Water quality — Guidance on marine biological surveys of hard-
substrate communities
1 Scope
This International Standard provides guidance for marine biological surveys of supralittoral, eulittoral and
sublittoral hard substrate for environmental impact assessment and monitoring in coastal areas.
This International Standard comprises
⎯ development of the sampling programme,
⎯ survey methods,
⎯ species identification, and
⎯ storage of data and collected material.
This International Standard specifies the minimum requirements for environmental monitoring.
The methods are limited to surveys and semi-quantitative and quantitative recording techniques that cause
little destruction of the fauna and flora. In practice, this refers to direct recording in the field and photography.
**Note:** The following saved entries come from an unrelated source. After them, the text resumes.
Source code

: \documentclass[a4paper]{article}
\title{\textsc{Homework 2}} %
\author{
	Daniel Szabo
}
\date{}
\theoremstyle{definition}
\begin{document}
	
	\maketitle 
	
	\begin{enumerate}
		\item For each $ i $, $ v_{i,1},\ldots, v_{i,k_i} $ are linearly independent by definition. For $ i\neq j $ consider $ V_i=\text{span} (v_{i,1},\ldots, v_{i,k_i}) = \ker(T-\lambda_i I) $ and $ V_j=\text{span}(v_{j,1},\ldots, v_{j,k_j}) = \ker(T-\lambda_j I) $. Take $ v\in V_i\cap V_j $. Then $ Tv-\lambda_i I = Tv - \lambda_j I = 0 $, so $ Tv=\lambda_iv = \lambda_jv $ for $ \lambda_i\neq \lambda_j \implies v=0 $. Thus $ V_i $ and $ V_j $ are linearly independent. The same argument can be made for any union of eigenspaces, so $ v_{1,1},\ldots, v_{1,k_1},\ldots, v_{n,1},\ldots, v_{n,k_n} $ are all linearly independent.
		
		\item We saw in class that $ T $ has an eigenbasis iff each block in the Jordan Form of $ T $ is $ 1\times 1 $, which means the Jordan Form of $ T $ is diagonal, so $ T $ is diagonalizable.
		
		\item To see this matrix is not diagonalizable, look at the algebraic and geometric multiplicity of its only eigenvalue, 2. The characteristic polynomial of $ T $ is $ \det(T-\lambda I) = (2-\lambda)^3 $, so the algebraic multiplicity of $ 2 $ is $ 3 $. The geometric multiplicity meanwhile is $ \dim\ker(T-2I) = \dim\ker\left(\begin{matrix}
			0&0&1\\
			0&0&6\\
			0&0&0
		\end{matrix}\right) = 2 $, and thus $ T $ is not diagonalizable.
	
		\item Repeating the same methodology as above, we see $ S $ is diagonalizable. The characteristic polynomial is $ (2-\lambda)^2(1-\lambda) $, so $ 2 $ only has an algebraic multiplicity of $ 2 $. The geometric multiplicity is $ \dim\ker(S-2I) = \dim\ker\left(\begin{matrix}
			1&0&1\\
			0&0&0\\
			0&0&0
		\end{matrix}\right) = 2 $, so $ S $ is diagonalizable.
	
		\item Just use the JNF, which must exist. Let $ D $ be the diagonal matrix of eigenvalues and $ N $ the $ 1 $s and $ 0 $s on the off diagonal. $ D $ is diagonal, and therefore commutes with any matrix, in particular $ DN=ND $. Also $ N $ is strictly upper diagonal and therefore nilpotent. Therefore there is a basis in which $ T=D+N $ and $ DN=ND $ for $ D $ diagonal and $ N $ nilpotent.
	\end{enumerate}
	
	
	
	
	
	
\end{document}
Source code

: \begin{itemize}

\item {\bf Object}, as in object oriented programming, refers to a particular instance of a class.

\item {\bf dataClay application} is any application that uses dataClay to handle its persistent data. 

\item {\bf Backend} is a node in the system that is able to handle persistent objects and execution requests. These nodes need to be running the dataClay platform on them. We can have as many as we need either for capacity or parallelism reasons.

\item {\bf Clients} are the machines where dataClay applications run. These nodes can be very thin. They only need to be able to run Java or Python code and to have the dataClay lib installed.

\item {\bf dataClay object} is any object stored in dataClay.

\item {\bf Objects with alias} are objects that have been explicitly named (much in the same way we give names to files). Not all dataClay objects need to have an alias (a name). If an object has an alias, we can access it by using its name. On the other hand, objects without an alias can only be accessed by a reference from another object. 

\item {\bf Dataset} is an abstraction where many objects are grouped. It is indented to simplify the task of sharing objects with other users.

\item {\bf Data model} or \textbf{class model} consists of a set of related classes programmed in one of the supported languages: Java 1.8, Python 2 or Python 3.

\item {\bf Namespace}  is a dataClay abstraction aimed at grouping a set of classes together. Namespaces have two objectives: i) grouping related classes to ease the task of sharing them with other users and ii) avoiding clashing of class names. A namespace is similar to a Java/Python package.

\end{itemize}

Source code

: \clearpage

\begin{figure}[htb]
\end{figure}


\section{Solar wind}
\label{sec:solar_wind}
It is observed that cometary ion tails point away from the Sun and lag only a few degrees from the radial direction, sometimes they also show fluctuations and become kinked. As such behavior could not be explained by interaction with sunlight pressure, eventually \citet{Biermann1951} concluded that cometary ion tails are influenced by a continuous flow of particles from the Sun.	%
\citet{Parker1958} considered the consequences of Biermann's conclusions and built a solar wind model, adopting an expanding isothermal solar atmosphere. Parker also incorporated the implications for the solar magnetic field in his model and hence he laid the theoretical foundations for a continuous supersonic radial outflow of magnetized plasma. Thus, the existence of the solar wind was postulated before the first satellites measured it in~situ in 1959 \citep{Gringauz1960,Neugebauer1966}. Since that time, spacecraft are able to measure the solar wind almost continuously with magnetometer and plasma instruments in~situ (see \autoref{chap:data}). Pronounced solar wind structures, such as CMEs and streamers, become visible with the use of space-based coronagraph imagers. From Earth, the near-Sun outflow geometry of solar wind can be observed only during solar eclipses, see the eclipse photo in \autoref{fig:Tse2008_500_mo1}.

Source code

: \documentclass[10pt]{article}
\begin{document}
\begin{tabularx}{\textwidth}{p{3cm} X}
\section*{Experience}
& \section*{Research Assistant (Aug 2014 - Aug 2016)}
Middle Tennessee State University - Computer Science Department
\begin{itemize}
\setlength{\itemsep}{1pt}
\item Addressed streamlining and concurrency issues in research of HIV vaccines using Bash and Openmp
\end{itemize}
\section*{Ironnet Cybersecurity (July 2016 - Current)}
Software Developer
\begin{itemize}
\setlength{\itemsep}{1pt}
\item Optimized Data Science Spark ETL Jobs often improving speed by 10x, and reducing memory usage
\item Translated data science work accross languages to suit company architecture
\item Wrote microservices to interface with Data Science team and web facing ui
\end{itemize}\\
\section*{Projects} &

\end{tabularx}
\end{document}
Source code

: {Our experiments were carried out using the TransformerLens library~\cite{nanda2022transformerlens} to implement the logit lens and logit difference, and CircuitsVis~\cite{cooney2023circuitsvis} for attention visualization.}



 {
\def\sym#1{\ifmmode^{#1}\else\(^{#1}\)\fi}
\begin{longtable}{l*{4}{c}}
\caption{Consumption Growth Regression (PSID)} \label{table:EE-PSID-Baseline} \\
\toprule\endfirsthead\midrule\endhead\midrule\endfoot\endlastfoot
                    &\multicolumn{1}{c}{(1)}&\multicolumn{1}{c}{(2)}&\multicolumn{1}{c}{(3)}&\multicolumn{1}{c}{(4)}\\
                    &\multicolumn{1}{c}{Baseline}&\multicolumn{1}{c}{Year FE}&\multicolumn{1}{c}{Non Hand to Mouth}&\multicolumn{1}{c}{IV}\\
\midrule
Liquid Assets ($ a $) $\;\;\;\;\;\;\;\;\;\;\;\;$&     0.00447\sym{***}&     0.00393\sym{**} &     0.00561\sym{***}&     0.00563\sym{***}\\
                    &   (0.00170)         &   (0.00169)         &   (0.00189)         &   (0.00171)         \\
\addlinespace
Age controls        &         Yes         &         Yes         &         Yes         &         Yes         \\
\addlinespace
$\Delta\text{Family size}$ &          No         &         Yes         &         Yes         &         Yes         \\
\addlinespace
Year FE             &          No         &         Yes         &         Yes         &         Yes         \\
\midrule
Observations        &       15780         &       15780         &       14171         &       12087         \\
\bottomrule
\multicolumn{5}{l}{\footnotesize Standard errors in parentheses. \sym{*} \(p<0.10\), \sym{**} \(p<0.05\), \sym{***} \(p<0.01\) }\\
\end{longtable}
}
Sampling by scraping off organisms, use of a suction sampler, etc. are not covered in this International
Standard, but such techniques can be used as a supplement to obtain information on small-sized species or
those that live hidden.
2 Terms and definitions
For the purposes of this document, the following terms and definitions apply.
2.1
area of influence
area influenced or expected to be influenced, based on the available information
2.2
biotope
area of uniform environmental conditions (habitat) and its characteristic assemblage of plant and/or animal
species
EXAMPLE Laminaria hyperborea community (cuvie or tangleweed), knotted wrack community, blue mussel belt.
2.3
macroscopic organisms
algae and animals that are visible without magnification equipment (W 1 mm) and which can be recorded in
the field
NOTE Certain macroscopic organisms can require microscopic inspection for identification. For microscopy of
collected material, the lower size limit is set to 1 mm.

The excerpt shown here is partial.